これから色々と大変かも知れないが、我が佐竹を盛り立てる為に、北條家との盟は切らぬようにしなければ成らない。
永禄元(1558)年八月十六日
■常陸国久慈郡太田 太田城 松田康郷
よっしゃー! やっと帰って来たぜ、大将頸も取ったし、あとは葉殿と帰るだけだ。
『葉殿、貴方の為に大将頸を取りましたぞ』
『孫太郎様、素敵です』
『なんの、葉殿のためなら大将だろうと誰だろうと頸を取りまくりますぞ』
『孫太郎様』
そして、二人は・・・・・・
「おい、孫太郎、孫太郎」
「ん、良い所なのに、なんだ?」
「お前な、いいかげん妄想は止めた方が良いぞ、皆が不気味がっているし」
やばい、またやっちまったか。長四郎をはじめ、御本城様、祐子殿、大藤殿、それに佐竹殿まで呆れた顔で・・・・・・
「失礼致した。敵将を討ち取った興奮冷めやらぬためでござる」
取りあえず誤魔化そう。
「武士の情けだ。そういうことにしておいてやるさ」
話を聞いたら、葉殿は未だに佐竹のオッサンの面倒を見ているのでここには出てこられないそうだ。なんだって、と思った。あのオッサン葉殿に手を出してやがったらただじゃおかねーぞ!
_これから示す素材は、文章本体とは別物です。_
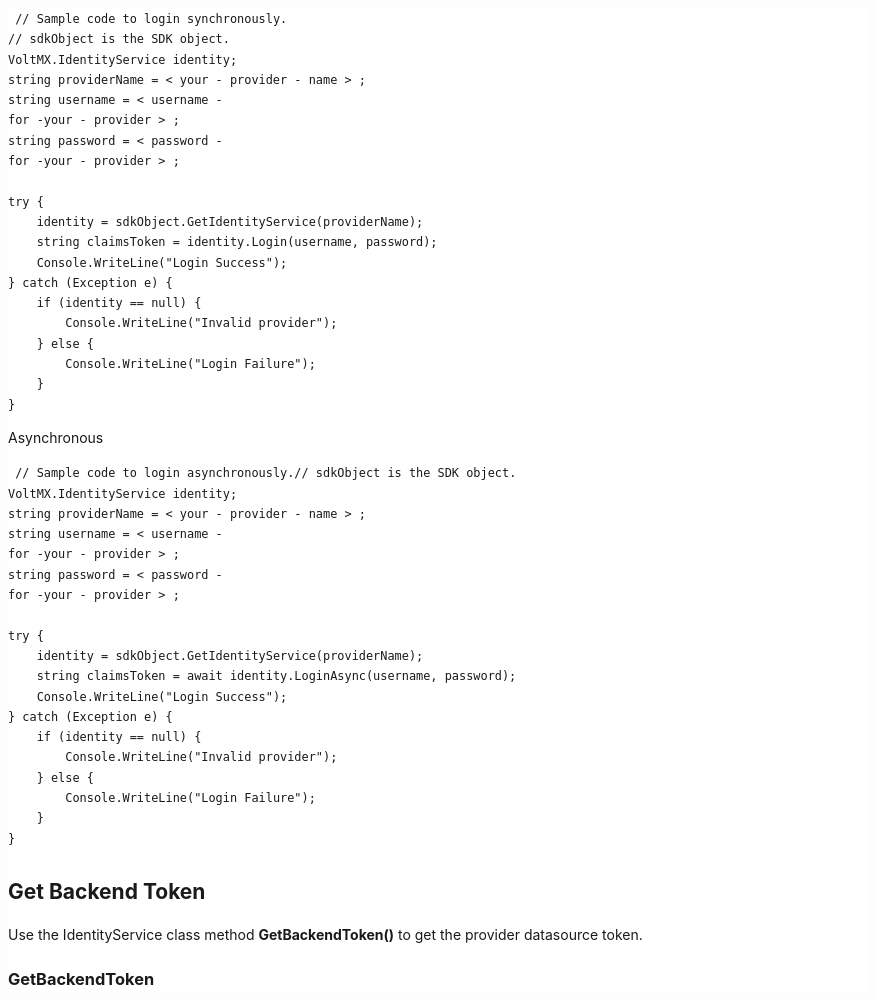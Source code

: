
 ```
 // Sample code to login synchronously.
// sdkObject is the SDK object.
VoltMX.IdentityService identity;
string providerName = < your - provider - name > ;
string username = < username -
for -your - provider > ;
string password = < password -
for -your - provider > ;

try {
    identity = sdkObject.GetIdentityService(providerName);
    string claimsToken = identity.Login(username, password);
    Console.WriteLine("Login Success");
} catch (Exception e) {
    if (identity == null) {
        Console.WriteLine("Invalid provider");
    } else {
        Console.WriteLine("Login Failure");
    }
}
```

Asynchronous

```
 // Sample code to login asynchronously.// sdkObject is the SDK object.
VoltMX.IdentityService identity;
string providerName = < your - provider - name > ;
string username = < username -
for -your - provider > ;
string password = < password -
for -your - provider > ;

try {
    identity = sdkObject.GetIdentityService(providerName);
    string claimsToken = await identity.LoginAsync(username, password);
    Console.WriteLine("Login Success");
} catch (Exception e) {
    if (identity == null) {
        Console.WriteLine("Invalid provider");
    } else {
        Console.WriteLine("Login Failure");
    }
}	
```

Get Backend Token
-----------------

Use the IdentityService class method **GetBackendToken()** to get the provider datasource token.

### GetBackendToken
で、オッサンは広間で待っていると言うので足を洗ってから屋敷へ入らなきゃならない。本当なら地下足袋のお蔭でそんなに足は汚れていないのに、もどかしい。
まあ、良い、足を洗うのももどかしいが、汚い姿で葉殿に会うわけにはいかないからな。本当なら土足ででも上がりたいが仕方ない。
さてさて、先日宴をした大広間に到着だ!
小姓たちが襖を開けると、順番に中に入るが、もどかしいことに俺の番は長四郎より後だから未だ入れない。
やっと番だ!
「えっ!」
目の前には葉殿に看病されながら、葉殿の尻をスリスリと触る糞親父が!
テメー! その尻は俺のだ!
永禄元(1558)年八月十六日
■常陸国久慈郡太田 太田城 三田康秀
あちゃー、何と言う事が起こったのでしょうか、修羅場が発生しそうな感じだ。
て言うか、孫太郎の怒気が戦場より遙かに凄いんだが。
葉が尻を触る手を器用に弾いているが孫太郎にはよく見えていないようだし。
んー、佐竹義昭殿の命日にならなければ良いんだが・・・・・・
忙しくて感想返しが段々伸びて本当に申し訳ありません。
感想は全て読んでおりますので、何とか時間見つけて少しずつ返しますのでお待ち下さい。